I realize (from the name of the device)..that..well, I already know what the device is. I didn't ask "What is the make/model/firmware of your router"..I can see that. I'm quite familiar with DD and Linky routers.

I asked what it's sitting behind...meaning what's plugged into it on the WAN interface. Seeing you finally mention that it's plugged into a fiber line which plugs into.....

ah N/M, smart alec replies like "as I noted" make me lose my patience to assist.

Huh? What is the wrt54g sitting behind on the WAN side? Well, it's (as I note in the title of the tread) a Linksys WRT54GS v1.0 using DD-WRT Firmware v24 SP1 (VPN flavor).

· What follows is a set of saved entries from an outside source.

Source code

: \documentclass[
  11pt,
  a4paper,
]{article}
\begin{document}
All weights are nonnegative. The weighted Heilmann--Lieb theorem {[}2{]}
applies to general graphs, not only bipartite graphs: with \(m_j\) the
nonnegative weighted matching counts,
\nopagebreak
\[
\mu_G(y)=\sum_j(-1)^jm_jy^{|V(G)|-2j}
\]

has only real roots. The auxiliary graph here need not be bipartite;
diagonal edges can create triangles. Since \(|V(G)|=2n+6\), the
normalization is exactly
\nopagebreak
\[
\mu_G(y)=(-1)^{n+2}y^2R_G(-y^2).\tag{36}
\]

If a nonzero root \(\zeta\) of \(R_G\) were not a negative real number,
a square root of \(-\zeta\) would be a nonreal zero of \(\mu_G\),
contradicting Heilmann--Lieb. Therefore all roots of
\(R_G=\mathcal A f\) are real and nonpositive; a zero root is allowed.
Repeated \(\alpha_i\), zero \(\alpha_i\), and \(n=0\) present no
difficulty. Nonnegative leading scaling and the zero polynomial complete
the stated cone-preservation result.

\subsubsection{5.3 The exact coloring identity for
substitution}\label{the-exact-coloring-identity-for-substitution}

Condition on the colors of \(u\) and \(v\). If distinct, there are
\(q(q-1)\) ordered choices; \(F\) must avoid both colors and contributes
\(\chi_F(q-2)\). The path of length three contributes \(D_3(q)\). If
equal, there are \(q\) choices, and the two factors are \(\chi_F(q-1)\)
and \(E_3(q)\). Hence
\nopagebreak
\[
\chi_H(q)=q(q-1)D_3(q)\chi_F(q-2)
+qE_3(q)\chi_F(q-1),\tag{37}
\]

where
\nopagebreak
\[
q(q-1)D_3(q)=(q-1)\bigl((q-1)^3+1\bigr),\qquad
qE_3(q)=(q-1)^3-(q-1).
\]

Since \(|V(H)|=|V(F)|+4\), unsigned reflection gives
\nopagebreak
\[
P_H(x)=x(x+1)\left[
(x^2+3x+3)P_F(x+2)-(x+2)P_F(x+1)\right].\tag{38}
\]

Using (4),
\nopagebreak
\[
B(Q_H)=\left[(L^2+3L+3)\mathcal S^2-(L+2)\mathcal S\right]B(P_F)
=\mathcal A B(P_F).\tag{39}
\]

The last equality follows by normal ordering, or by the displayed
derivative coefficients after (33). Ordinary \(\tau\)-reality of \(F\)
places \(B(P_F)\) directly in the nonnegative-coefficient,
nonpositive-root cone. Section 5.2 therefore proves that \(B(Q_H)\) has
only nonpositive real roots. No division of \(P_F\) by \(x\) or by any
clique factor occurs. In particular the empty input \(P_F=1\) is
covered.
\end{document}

If you are asking WHY, it's not sitting behind anything. It goes from my fiber line through standard Cat5e straight into my WRT54GS. .

 

[NightOps]

Not trying to be rude, but if your question had been clearly stated, you would have gotten an answer without any 'smart alec' reply. Also, I cannot 'make' you lose your patience...you chose to lose it on your own. I appreciate the fact that you did view the thread and decided to take a stab at helping. I apologize if I offended you, as it was not my intention - I was left guessing at what you meant by your reply and decided to answer any potential information I felt I might have possibly excluded that might pertain to what I was guessing was your question.

As I see that you have contributed many times to countless threads involving networking and etc, I would appreciate your assistance if you feel so inclined.